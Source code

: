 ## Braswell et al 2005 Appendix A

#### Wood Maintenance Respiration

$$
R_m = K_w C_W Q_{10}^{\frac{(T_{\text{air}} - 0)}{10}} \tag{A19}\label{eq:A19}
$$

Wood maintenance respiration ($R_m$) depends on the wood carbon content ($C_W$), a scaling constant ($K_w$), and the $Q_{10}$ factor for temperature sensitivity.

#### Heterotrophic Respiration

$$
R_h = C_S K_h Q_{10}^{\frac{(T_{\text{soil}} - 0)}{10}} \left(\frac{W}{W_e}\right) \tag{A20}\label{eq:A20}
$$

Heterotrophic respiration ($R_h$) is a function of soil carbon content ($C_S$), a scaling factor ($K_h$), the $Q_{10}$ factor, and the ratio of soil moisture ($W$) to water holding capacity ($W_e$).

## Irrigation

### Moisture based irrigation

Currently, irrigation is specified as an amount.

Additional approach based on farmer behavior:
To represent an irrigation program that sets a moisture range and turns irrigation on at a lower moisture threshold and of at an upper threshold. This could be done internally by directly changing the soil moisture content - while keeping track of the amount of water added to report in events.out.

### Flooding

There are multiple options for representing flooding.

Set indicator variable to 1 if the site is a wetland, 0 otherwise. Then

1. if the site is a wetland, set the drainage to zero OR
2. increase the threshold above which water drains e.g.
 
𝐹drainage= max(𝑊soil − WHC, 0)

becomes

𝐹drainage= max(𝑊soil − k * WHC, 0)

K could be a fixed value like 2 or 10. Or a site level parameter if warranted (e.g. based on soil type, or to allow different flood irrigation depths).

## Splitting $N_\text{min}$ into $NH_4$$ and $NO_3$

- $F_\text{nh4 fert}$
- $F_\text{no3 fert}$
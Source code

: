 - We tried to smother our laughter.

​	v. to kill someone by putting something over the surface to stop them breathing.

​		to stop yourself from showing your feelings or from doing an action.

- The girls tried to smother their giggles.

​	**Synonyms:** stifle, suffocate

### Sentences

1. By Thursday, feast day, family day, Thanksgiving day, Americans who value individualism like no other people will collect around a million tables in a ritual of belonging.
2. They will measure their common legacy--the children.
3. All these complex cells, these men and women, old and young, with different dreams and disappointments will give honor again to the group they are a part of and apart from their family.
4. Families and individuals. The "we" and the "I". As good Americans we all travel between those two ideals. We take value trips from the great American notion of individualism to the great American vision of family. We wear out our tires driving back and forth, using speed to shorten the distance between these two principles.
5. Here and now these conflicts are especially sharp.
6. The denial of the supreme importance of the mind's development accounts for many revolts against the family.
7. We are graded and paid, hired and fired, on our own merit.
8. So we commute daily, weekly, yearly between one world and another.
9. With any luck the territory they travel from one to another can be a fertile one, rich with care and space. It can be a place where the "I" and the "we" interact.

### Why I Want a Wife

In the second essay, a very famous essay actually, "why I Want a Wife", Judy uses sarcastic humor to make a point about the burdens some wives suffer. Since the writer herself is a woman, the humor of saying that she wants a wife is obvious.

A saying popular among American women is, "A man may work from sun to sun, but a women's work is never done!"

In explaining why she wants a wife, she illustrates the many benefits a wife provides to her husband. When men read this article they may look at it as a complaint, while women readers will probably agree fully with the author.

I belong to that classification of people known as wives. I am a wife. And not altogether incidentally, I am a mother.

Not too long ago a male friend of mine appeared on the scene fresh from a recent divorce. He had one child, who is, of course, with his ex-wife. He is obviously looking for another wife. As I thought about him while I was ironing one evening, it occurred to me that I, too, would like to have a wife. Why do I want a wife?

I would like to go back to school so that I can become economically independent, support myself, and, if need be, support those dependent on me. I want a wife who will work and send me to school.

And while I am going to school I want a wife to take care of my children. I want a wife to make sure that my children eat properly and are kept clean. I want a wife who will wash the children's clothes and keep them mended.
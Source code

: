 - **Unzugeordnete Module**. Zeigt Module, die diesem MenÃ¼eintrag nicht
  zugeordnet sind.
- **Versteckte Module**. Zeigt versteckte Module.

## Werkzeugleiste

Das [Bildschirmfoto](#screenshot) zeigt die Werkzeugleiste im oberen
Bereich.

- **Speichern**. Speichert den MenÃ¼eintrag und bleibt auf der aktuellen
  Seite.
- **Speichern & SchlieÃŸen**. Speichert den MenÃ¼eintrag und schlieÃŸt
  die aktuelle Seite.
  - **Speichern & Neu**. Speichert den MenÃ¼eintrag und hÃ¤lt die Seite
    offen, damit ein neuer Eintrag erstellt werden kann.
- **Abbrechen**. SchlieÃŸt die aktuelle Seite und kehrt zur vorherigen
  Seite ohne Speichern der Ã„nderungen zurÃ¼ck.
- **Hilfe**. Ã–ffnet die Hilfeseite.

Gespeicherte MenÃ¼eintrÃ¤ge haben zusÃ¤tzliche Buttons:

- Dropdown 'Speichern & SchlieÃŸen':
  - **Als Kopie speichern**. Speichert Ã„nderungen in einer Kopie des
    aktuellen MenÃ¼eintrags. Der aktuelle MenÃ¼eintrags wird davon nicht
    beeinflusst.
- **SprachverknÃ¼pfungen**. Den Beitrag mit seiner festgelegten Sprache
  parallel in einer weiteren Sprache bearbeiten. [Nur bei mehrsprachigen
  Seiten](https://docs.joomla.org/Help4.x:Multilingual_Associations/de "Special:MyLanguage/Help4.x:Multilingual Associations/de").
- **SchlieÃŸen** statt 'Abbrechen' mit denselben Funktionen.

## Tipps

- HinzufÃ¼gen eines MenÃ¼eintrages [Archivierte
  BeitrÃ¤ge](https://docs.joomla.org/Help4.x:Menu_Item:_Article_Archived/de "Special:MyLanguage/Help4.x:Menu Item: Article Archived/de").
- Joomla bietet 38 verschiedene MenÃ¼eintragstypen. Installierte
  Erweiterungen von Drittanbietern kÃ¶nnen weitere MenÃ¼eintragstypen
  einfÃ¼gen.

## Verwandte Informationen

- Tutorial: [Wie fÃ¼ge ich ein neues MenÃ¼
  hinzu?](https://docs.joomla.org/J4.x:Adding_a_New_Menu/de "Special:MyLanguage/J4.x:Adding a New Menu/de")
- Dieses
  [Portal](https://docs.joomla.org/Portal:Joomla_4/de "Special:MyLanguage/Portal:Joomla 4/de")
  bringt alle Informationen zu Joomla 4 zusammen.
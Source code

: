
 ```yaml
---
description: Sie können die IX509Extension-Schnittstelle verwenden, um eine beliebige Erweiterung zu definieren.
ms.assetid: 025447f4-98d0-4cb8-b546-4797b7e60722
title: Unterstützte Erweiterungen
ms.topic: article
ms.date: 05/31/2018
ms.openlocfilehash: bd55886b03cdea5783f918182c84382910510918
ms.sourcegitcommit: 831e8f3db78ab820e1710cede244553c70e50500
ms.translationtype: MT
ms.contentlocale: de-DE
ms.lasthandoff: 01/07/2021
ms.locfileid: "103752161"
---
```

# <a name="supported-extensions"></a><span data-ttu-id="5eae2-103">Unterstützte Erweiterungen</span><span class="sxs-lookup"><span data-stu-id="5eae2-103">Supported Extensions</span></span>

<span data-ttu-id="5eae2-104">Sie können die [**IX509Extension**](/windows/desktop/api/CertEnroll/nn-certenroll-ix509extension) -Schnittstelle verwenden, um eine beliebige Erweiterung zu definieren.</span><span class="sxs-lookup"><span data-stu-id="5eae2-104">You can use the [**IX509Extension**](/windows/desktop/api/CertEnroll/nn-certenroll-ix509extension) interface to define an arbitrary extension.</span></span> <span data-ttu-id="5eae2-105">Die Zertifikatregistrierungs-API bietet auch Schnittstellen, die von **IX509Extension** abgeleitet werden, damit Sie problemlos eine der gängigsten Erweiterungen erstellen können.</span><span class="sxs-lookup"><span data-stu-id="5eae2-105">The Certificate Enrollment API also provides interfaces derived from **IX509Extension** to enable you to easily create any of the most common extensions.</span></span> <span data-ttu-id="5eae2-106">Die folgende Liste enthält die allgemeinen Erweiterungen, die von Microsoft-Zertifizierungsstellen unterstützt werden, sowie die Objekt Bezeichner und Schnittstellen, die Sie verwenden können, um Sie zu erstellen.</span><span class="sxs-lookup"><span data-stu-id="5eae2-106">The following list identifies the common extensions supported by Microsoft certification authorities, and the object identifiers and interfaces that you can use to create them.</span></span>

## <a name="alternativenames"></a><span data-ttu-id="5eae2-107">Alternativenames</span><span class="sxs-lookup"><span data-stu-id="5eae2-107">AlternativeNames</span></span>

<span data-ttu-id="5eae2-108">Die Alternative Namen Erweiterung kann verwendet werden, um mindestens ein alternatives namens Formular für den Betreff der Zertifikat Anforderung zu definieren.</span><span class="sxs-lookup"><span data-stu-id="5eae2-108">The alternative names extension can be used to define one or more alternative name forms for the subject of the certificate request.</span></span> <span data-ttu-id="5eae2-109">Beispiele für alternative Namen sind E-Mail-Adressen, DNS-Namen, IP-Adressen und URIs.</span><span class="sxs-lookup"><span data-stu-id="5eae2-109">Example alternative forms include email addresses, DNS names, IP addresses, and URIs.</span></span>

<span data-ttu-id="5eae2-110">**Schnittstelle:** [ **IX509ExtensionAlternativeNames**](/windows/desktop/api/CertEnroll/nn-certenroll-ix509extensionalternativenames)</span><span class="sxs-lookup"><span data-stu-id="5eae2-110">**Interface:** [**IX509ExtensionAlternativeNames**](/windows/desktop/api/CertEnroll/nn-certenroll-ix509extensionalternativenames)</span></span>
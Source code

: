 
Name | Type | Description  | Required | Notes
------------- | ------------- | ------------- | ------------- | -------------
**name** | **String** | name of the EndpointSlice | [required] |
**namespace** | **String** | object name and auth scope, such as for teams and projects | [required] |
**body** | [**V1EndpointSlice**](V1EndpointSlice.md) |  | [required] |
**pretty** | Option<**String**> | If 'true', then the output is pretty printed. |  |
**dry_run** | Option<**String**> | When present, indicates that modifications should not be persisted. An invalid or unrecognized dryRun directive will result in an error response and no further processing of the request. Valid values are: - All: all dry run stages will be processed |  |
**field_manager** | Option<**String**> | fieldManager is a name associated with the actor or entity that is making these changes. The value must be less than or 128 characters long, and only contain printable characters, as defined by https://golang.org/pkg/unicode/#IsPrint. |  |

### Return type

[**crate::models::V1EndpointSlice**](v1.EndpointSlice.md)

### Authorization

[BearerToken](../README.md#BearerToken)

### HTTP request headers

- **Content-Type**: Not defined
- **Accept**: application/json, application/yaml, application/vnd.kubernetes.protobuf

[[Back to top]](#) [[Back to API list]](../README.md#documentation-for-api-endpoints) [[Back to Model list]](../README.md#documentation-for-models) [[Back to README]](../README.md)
===
DIRECTIONS: Restate word for word the lines of the data above, starting at the line containing "doing an action." and ending at the line containing "3. All these", both included, and nothing more.

OUTPUT FOR THIS TASK:
​		to stop yourself from showing your feelings or from doing an action.

- The girls tried to smother their giggles.

​	**Synonyms:** stifle, suffocate

### Sentences

1. By Thursday, feast day, family day, Thanksgiving day, Americans who value individualism like no other people will collect around a million tables in a ritual of belonging.
2. They will measure their common legacy--the children.
3. All these complex cells, these men and women, old and young, with different dreams and disappointments will give honor again to the group they are a part of and apart from their family.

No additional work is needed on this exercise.